Gli studi sul dolore hanno fatto passi notevoli e procedono in due direzioni: a) trovare analgesici (periferici) che agiscono sulla formazione e sulla trasmissione del segnale; b) trovare farmaci che agiscono interferendo sulla modulazione del dolore: sono i cosiddetti analgesici centrali. Ciò che è importante è riuscire a far in modo che il segnale arrivi al midollo il più spento possibile, affinché la percentuale residua possa essere neutralizzata o da minime dosi di analgesici centrali o addirittura dall'organismo stesso con le sue risorse. (138)



"Gli aspetti etici concernenti la medicina dei dolore sono principalmente i seguenti: se e in quale misura si deve combattere il dolore; se é possibile sopprimere la coscienza del malato per eliminare il dolore; se si può accettare un certo accorciamento della vita provocato dalla terapia contro il dolore.
Lo scopo di guarire e di alleviare la sofferenza umana propria della medicina è incontestabile.
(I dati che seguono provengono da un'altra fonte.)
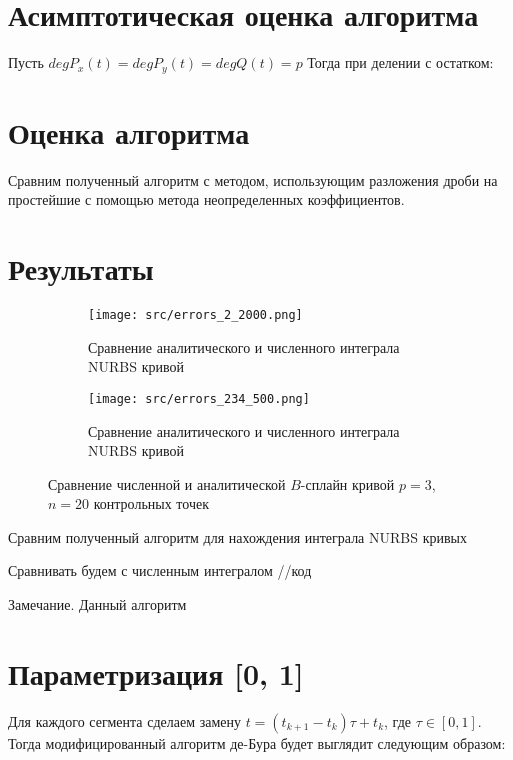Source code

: \documentclass{article}
\begin{document}
\section{Асимптотическая оценка алгоритма}

Пусть $deg P_x(t) = deg P_y(t) = degQ(t) = p$
Тогда при делении с остатком:



\section{Оценка алгоритма}

Сравним полученный алгоритм с методом, использующим разложения дроби на простейшие с помощью метода неопределенных коэффициентов.




\section{Результаты}

\begin{figure}[H]
    \centering
    \begin{subfigure}[b]{0.49\textwidth}
        \centering
        \texttt{[image: src/errors\_2\_2000.png]}
        \caption{Сравнение аналитического и численного интеграла NURBS  кривой}\label{fig:plot3}
    \end{subfigure}
    \hfill
    \begin{subfigure}[b]{0.49\textwidth}
        \centering
        \texttt{[image: src/errors\_234\_500.png]}
        \caption{Сравнение аналитического и численного интеграла NURBS  кривой}\label{fig:errors3}
    \end{subfigure}
       \caption{Сравнение численной и аналитической $B$-сплайн кривой $p=3$, $n=20$ контрольных точек}
       \label{fig:compare_bspline_3}
\end{figure}

Сравним полученный алгоритм для нахождения интеграла NURBS кривых 

Сравнивать будем с численным интегралом
//код


Замечание. Данный алгоритм 
\pagebreak
\section{Параметризация [0, 1]}

Для каждого сегмента сделаем замену $t  = (t_{k+1}-t_{k}) \tau  + t_k$, где 
$ \tau \in [0, 1]$.
Тогда модифицированный алгоритм де-Бура будет выглядит следующим образом:
\end{document}
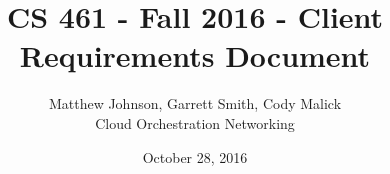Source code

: \documentclass[10pt,letterpaper,onecolumn,draftclsnofoot]{IEEEtran}
\begin{document}
\begin{titlepage}
  \title{CS 461 - Fall 2016 - Client Requirements Document}
  \author{Matthew Johnson, Garrett Smith, Cody Malick\\Cloud Orchestration
  Networking}
  \date{October 28, 2016}
  \maketitle
  \vspace{4cm}
  \begin{abstract}
  	\noindent

  \end{abstract}

\end{titlepage}

\section*{}
\section*{}
\section*{}
\section*{}
\end{document}
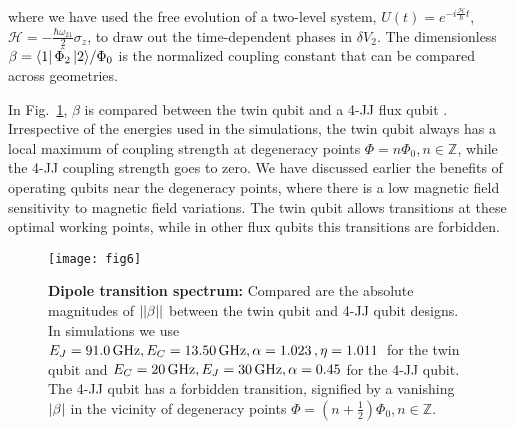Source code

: \noindent   where   we    have   used   the   free   evolution   of    a   two-level   system,
$                   U(t)=e^{-i                    \frac{\mathcal{H}}{\hbar}t}                   $,
$  \mathcal{H}  =   -\frac{\hbar\omega_{21}}{2}\sigma_z  $,  to  draw  out  the   time-dependent  phases  in
$\delta  V_2$.   The dimensionless  $\beta  =  {\Bra{1}\hat{\Phi_2}\Ket{2}}/{\Phi_0}  $ is  the  normalized
coupling constant that can be compared across geometries.

In  Fig.~\ref{fig:fig5},  $\beta$ is  compared  between  the twin  qubit  and  a 4-JJ  flux  qubit
\cite{honigl2018} .   Irrespective of  the energies  used in the  simulations, the  twin qubit
always    has   a    local   maximum    of    coupling   strength    at   degeneracy    points
$ \Phi = n\Phi_0,  n\in\mathbb{Z} $, while the 4-JJ coupling strength goes  to zero. We have discussed
earlier the  benefits of operating  qubits near  the degeneracy points,  where there is  a low
magnetic field sensitivity to magnetic field  variations.  The twin qubit allows \ilra
{}  transitions  at these  optimal  working  points, while  in  other  flux qubits  this
transitions are forbidden.

\begin{figure}[h]
  \centering \texttt{[image: fig6]}
  \caption{\small \textbf{Dipole  transition spectrum:} Compared are the absolute magnitudes of $\left|\left|\beta\right|\right|$
    between the twin qubit and 4-JJ qubit designs. In simulations we use $ E_J =  91.0\,\text{GHz}, E_C  = 13.50\,\text{GHz}, \alpha  = 1.023\,\text{},  \eta =1.011\,\text{} $ for the twin qubit and
    $ E_{C} = 20\,\text{GHz}, E_J=30\,\text{GHz}, \alpha=0.45 $ for the 4-JJ qubit. The 4-JJ qubit has a forbidden  \ilra {} transition, signified by a vanishing $\left|\beta\right|$ in the vicinity of degeneracy points $  \Phi =  (n+\frac{1}{2})\Phi_0,  n\in\mathbb{Z}  $.
    \label{fig:fig5}}
\end{figure}


 
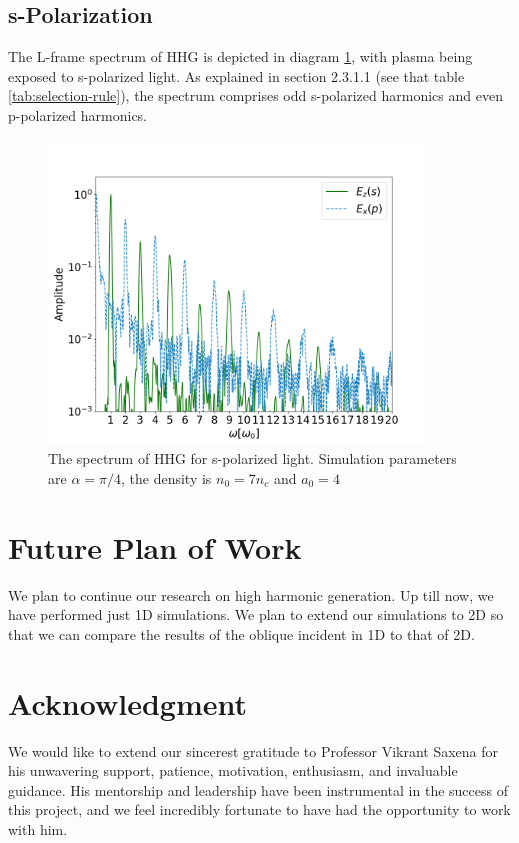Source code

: \documentclass[12pt]{article}
\begin{document}
\subsection{s-Polarization}
The L-frame spectrum of HHG is depicted in diagram \ref{fig:s-fft}, with plasma being exposed to s-polarized light. As explained in section 2.3.1.1 (see that table \ref{tab:selection-rule}), the spectrum comprises odd s-polarized harmonics and even p-polarized harmonics.
\begin{figure}[h]
    \centering
    \includegraphics[width=0.9\textwidth]{images/s_fft.png}
    \caption{The spectrum of HHG for s-polarized light. Simulation parameters are $\alpha = \pi/4$, the density is $n_0 = 7n_c$ and $a_0 = 4$}
    \label{fig:s-fft}
\end{figure}

\section{Future Plan of Work}
We plan to continue our research on high harmonic generation. Up till now, we have performed just 1D simulations. We plan to extend our simulations to 2D so that we can compare the results of the oblique incident in 1D to that of 2D.

\section{Acknowledgment}
We would like to extend our sincerest gratitude to Professor Vikrant Saxena for his unwavering support, patience, motivation, enthusiasm, and invaluable guidance. His mentorship and leadership have been instrumental in the success of this project, and we feel incredibly fortunate to have had the opportunity to work with him.
\newpage
\printbibliography
\end{document}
Il dolore fisico è una condizione umana che limita le capacità operative e intellettive della persona e ciò spiega l'istinto umano di liberarsi da ogni forma di dolore. Quindi la lotta contro il dolore fisico è eticamente buona: il male deve essere semplicemente combattuto. […]
Il ricorso massiccio e abituale a sostanze analgesiche, specialmente in casi di malattie croniche e nelle fasi terminali della vita, per alleviare i dolori insopportabili del paziente può comportare un certo accorciamento della vita. Questo effetto dipende dagli squilibri che le sostanze provocano nell'organismo, già fortemente indebolito, capaci di vincere le ultime resistenze e portare il soggetto alla morte. L'uso dei farmaci in questi casi resta lecito, in quanto l'eventuale accorciamento della vita non è lo scopo dell'intervento, ma si tratta di un effetto indiretto e inevitabile del soccorso necessario al paziente, volto a umanizzare la fase terminale della vita". (139-140)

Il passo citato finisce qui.